(Data extracted from a collection)
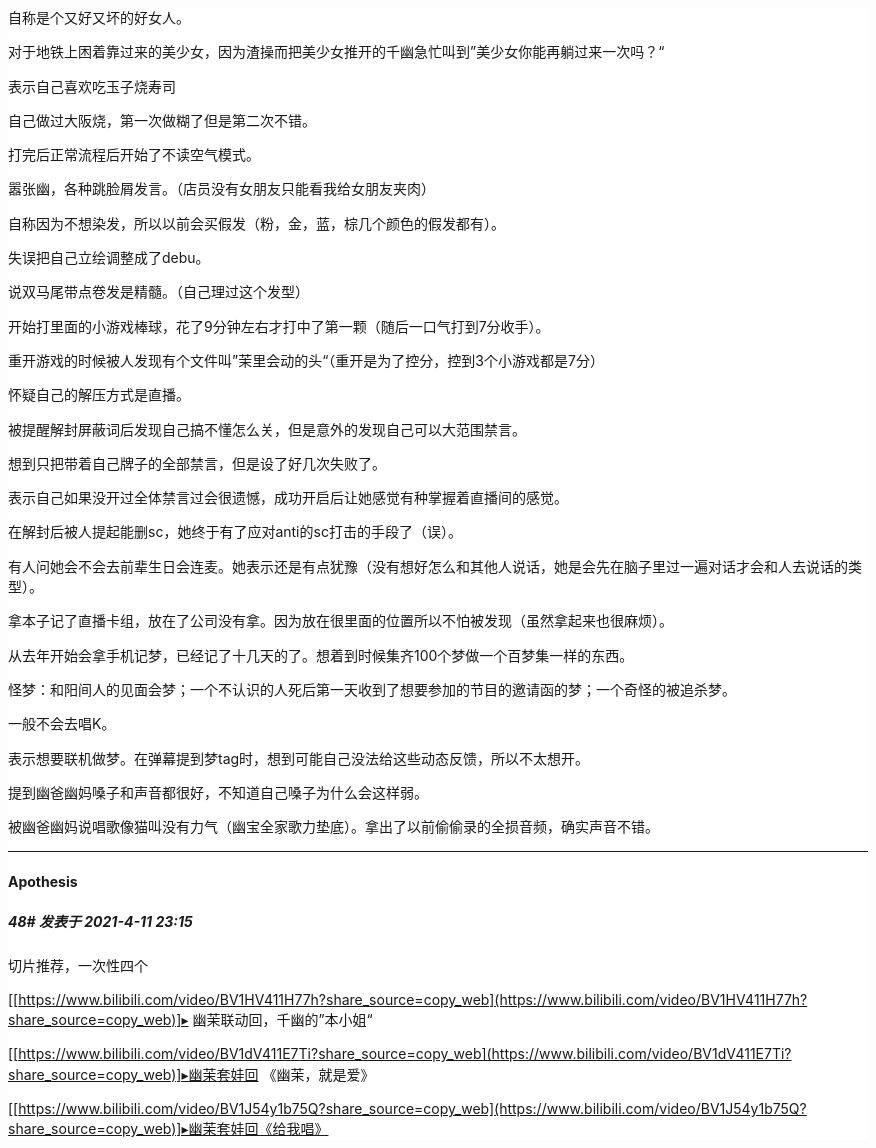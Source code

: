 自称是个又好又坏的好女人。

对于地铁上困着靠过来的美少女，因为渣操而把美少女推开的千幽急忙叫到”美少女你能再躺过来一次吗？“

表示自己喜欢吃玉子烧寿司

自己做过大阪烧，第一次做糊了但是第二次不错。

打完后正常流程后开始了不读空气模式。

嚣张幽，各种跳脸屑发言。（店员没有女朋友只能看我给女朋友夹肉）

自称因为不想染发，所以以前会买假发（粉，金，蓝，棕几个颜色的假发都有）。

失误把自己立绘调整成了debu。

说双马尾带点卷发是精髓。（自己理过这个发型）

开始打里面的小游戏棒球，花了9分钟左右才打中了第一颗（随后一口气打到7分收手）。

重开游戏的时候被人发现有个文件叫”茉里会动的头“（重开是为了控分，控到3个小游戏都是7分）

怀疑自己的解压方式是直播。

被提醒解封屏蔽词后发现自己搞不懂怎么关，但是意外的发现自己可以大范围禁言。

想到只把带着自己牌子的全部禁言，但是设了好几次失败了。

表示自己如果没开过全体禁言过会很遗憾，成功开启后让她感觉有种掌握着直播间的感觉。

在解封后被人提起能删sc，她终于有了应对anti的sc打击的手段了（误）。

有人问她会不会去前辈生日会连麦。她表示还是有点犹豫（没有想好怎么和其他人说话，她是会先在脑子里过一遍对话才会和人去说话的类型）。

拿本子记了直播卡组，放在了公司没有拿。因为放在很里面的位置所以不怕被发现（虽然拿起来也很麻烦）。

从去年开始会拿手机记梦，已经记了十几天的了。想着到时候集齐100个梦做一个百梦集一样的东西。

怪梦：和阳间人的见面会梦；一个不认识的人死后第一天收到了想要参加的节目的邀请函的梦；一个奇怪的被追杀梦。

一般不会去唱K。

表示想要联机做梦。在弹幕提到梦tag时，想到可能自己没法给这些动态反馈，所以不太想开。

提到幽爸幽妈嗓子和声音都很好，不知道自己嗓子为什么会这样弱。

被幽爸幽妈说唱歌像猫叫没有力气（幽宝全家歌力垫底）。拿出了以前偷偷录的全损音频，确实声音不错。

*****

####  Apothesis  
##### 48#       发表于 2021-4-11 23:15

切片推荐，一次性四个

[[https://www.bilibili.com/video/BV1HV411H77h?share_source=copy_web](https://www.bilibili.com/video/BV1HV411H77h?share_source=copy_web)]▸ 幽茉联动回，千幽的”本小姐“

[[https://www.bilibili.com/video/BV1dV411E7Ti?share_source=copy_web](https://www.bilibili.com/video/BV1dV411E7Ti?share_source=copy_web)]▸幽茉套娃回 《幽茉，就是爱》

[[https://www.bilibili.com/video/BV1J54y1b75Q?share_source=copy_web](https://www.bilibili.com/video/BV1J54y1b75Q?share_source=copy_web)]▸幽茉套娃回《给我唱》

==

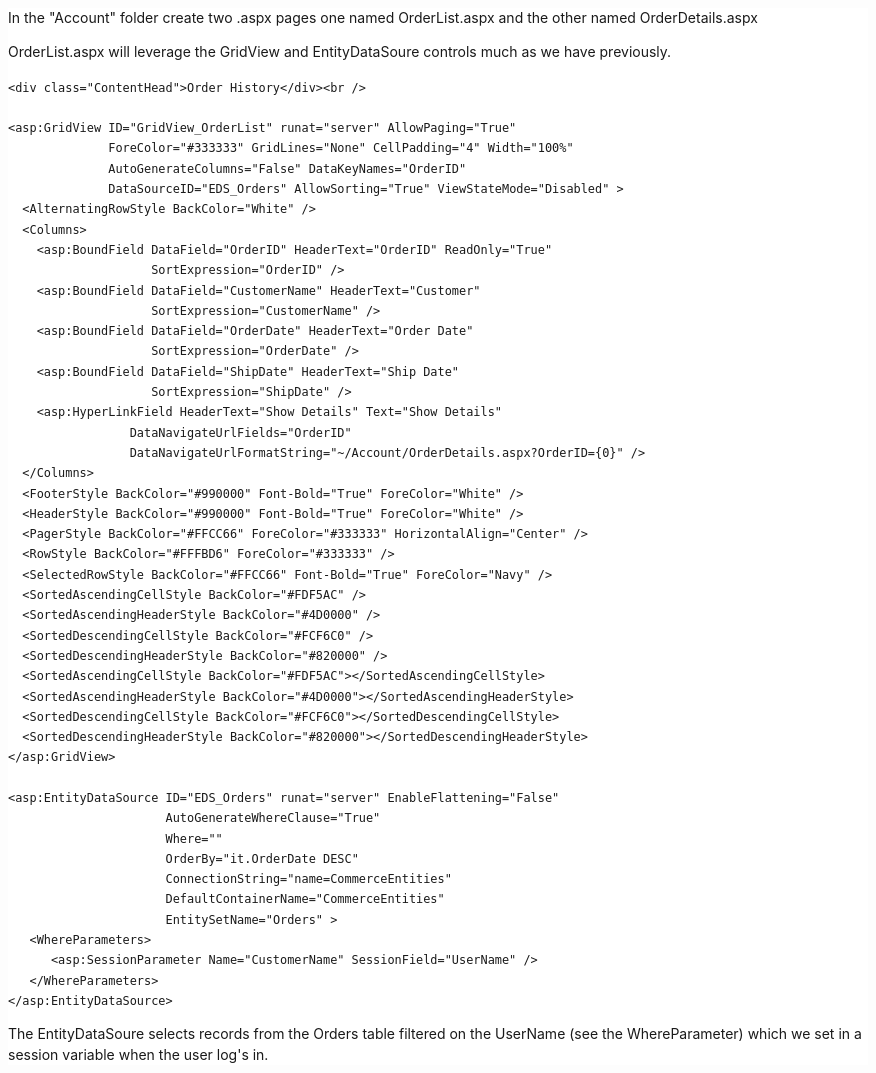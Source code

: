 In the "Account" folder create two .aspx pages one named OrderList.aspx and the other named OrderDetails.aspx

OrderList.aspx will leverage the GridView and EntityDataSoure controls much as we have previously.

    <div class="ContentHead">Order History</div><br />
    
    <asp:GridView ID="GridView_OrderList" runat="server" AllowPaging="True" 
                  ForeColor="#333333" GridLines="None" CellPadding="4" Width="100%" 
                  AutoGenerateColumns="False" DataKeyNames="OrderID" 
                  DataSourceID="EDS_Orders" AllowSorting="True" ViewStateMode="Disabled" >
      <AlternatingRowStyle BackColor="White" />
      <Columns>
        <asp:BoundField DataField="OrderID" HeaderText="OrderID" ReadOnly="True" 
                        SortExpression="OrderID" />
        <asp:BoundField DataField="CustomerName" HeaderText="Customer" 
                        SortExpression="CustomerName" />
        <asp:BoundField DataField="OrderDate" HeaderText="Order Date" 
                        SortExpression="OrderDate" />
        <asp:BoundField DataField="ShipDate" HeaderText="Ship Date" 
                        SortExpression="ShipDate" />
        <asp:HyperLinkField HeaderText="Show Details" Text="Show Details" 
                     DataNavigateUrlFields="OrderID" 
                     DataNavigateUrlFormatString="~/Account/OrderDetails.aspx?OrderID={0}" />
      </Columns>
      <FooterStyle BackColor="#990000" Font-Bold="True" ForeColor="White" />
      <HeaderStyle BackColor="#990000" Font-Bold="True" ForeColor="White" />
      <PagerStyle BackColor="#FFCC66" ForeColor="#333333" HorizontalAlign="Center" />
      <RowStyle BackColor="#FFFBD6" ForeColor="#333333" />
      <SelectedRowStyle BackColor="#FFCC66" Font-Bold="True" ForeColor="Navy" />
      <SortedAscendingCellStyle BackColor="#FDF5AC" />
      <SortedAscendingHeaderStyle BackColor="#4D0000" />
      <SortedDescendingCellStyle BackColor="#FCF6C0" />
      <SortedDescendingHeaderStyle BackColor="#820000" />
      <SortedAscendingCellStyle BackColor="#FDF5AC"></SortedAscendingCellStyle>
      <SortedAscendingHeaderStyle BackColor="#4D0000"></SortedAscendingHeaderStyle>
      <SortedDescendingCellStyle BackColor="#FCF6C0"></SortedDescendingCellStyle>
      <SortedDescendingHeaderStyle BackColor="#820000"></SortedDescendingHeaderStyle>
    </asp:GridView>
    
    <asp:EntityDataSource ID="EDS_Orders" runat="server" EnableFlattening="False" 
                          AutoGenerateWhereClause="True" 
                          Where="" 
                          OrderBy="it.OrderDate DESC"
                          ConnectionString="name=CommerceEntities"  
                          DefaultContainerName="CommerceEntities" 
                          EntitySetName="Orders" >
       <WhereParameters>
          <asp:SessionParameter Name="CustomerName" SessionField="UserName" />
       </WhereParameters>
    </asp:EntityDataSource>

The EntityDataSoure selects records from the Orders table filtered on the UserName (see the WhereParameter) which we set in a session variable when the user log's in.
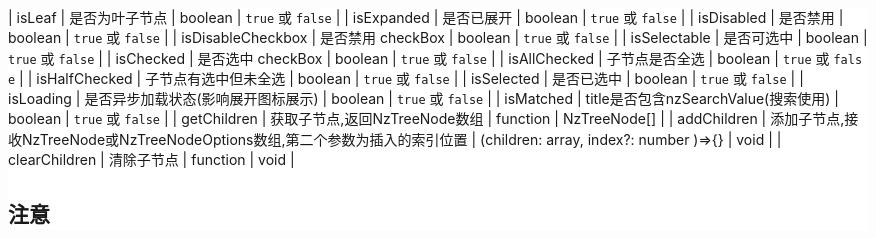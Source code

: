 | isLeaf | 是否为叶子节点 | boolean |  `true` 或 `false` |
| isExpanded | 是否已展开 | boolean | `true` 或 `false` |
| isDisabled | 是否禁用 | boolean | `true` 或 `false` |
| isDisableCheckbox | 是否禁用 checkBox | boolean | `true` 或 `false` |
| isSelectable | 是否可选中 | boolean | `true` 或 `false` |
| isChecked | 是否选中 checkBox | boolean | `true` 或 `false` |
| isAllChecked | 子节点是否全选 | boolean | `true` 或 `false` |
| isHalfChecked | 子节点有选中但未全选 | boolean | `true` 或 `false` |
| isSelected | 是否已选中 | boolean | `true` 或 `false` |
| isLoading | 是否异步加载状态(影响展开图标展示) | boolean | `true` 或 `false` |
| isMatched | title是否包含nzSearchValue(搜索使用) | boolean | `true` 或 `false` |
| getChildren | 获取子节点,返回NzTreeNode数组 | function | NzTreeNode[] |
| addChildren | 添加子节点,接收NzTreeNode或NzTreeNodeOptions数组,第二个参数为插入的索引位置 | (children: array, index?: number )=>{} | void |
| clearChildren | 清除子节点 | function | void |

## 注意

---

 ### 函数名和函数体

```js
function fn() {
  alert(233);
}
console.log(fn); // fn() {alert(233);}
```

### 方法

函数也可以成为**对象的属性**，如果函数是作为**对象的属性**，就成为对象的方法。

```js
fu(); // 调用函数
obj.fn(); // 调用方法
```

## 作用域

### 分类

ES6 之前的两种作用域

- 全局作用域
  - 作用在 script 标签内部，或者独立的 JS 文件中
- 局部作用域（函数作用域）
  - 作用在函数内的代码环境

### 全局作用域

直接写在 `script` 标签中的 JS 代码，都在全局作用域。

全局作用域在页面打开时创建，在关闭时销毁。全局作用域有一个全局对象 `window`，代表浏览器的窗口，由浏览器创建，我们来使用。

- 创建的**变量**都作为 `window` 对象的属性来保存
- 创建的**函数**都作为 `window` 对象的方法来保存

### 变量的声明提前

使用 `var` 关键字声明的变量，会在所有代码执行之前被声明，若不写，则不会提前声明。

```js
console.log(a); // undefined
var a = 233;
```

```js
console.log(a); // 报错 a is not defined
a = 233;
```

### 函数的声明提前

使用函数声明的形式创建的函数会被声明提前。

Exercise prompt:
The answer is each line from the entries above in which the word "bilibili" occurs.

Solution:
[[https://www.bilibili.com/video/BV1HV411H77h?share_source=copy_web](https://www.bilibili.com/video/BV1HV411H77h?share_source=copy_web)]▸ 幽茉联动回，千幽的”本小姐“
[[https://www.bilibili.com/video/BV1dV411E7Ti?share_source=copy_web](https://www.bilibili.com/video/BV1dV411E7Ti?share_source=copy_web)]▸幽茉套娃回 《幽茉，就是爱》
[[https://www.bilibili.com/video/BV1J54y1b75Q?share_source=copy_web](https://www.bilibili.com/video/BV1J54y1b75Q?share_source=copy_web)]▸幽茉套娃回《给我唱》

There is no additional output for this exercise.